**Your task:** Write the listing below out again exactly, though only as far as the line with "would have loved", which is included.

**Data:**
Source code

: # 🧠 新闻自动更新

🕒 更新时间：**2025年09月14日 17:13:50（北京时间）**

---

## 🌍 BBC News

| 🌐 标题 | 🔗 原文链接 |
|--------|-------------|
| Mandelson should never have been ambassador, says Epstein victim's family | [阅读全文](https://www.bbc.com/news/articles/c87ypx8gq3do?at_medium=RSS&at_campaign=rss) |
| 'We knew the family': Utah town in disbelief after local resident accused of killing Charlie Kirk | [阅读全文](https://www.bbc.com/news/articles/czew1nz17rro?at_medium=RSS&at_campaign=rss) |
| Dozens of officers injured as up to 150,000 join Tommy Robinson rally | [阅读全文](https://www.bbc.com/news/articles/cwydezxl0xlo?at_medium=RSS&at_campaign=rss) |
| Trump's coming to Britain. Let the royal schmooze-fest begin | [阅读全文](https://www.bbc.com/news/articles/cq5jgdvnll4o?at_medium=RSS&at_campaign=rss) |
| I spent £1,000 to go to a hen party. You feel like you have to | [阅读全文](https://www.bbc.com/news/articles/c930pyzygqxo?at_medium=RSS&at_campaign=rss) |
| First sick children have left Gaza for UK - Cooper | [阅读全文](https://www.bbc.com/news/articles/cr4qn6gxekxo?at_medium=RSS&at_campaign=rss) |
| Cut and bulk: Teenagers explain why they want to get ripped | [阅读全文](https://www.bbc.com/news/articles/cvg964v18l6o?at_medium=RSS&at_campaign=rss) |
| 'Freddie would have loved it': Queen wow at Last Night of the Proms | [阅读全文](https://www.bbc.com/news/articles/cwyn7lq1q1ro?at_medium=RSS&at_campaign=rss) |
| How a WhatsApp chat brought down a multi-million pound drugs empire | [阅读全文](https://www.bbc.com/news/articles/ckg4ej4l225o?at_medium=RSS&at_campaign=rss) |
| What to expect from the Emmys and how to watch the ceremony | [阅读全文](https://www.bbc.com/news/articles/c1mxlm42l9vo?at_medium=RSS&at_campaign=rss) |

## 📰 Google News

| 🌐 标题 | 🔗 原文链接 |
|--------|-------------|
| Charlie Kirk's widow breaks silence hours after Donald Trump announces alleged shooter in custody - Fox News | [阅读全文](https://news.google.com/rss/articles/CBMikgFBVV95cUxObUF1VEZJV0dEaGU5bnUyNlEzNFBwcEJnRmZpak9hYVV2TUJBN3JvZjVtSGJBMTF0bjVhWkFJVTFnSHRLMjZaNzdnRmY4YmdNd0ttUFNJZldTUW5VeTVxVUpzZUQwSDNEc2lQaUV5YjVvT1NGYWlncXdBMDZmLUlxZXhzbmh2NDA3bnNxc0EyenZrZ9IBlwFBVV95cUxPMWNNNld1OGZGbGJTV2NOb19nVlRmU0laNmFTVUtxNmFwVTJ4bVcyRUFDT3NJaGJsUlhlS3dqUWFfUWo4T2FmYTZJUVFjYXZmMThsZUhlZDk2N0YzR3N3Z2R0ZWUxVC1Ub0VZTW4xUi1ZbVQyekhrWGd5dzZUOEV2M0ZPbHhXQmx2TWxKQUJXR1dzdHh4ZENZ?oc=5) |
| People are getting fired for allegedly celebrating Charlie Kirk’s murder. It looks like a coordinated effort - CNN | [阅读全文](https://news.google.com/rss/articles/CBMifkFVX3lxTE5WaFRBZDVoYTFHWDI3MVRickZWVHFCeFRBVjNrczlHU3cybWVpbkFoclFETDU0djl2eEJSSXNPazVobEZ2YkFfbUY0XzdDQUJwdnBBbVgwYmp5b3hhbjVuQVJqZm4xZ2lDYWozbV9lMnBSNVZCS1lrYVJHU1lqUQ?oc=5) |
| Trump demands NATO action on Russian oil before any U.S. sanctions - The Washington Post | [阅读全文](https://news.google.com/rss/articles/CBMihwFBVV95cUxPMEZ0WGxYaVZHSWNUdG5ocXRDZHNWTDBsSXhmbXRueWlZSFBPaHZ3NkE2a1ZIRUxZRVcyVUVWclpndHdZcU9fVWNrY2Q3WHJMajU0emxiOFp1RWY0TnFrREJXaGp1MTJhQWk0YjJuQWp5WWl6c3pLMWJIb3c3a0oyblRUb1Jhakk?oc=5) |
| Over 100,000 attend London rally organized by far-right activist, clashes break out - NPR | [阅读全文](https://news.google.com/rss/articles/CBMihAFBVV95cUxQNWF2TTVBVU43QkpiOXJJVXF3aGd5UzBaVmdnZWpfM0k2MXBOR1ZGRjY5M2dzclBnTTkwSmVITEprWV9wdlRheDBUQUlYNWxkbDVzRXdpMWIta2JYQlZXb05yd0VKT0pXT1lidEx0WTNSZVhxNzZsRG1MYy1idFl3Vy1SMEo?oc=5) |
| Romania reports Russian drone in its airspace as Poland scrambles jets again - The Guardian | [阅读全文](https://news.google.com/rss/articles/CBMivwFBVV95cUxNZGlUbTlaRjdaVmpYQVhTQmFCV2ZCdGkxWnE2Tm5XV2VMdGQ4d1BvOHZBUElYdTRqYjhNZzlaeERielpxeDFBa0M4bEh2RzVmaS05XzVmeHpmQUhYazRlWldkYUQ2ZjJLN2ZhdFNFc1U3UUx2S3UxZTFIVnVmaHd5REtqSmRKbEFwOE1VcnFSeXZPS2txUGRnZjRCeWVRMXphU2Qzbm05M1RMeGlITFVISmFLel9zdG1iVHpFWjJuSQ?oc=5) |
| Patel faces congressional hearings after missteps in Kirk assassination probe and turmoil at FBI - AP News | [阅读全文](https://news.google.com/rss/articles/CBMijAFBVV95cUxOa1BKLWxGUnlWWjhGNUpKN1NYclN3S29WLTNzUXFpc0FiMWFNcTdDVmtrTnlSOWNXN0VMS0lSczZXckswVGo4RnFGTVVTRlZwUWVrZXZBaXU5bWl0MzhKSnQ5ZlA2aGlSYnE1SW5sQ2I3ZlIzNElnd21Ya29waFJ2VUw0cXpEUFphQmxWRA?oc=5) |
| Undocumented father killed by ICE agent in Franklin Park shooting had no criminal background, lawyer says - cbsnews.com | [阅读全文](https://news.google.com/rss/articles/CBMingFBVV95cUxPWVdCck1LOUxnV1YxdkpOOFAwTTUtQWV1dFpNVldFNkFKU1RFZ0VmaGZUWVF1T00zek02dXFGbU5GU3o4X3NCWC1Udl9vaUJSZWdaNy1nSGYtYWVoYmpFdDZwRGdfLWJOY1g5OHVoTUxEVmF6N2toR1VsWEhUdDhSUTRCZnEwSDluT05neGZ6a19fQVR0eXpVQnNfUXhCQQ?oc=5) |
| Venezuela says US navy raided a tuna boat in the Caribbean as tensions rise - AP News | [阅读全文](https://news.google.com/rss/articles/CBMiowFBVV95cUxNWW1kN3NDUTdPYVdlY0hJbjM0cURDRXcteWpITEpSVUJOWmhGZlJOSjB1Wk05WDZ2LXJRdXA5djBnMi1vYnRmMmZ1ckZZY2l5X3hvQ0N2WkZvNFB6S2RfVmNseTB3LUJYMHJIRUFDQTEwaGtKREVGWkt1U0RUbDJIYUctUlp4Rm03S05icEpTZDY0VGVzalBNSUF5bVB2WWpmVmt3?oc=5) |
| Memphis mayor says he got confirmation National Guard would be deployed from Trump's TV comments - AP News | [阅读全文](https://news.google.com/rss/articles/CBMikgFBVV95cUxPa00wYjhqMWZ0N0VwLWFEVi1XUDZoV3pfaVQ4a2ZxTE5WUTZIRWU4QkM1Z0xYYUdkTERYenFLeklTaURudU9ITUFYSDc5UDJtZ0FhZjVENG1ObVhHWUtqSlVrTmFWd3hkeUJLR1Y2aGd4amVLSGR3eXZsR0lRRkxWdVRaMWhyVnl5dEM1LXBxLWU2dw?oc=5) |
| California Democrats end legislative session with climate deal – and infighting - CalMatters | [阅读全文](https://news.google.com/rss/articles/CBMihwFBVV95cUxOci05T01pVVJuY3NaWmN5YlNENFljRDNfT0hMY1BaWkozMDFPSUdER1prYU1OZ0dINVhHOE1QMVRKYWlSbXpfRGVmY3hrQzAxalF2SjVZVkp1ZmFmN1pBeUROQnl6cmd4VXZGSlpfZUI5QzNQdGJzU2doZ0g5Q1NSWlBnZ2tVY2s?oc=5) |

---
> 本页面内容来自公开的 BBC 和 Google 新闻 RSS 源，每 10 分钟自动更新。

**Solved exercise:**
Source code

: # 🧠 新闻自动更新

🕒 更新时间：**2025年09月14日 17:13:50（北京时间）**

---

## 🌍 BBC News

| 🌐 标题 | 🔗 原文链接 |
|--------|-------------|
| Mandelson should never have been ambassador, says Epstein victim's family | [阅读全文](https://www.bbc.com/news/articles/c87ypx8gq3do?at_medium=RSS&at_campaign=rss) |
| 'We knew the family': Utah town in disbelief after local resident accused of killing Charlie Kirk | [阅读全文](https://www.bbc.com/news/articles/czew1nz17rro?at_medium=RSS&at_campaign=rss) |
| Dozens of officers injured as up to 150,000 join Tommy Robinson rally | [阅读全文](https://www.bbc.com/news/articles/cwydezxl0xlo?at_medium=RSS&at_campaign=rss) |
| Trump's coming to Britain. Let the royal schmooze-fest begin | [阅读全文](https://www.bbc.com/news/articles/cq5jgdvnll4o?at_medium=RSS&at_campaign=rss) |
| I spent £1,000 to go to a hen party. You feel like you have to | [阅读全文](https://www.bbc.com/news/articles/c930pyzygqxo?at_medium=RSS&at_campaign=rss) |
| First sick children have left Gaza for UK - Cooper | [阅读全文](https://www.bbc.com/news/articles/cr4qn6gxekxo?at_medium=RSS&at_campaign=rss) |
| Cut and bulk: Teenagers explain why they want to get ripped | [阅读全文](https://www.bbc.com/news/articles/cvg964v18l6o?at_medium=RSS&at_campaign=rss) |
| 'Freddie would have loved it': Queen wow at Last Night of the Proms | [阅读全文](https://www.bbc.com/news/articles/cwyn7lq1q1ro?at_medium=RSS&at_campaign=rss) |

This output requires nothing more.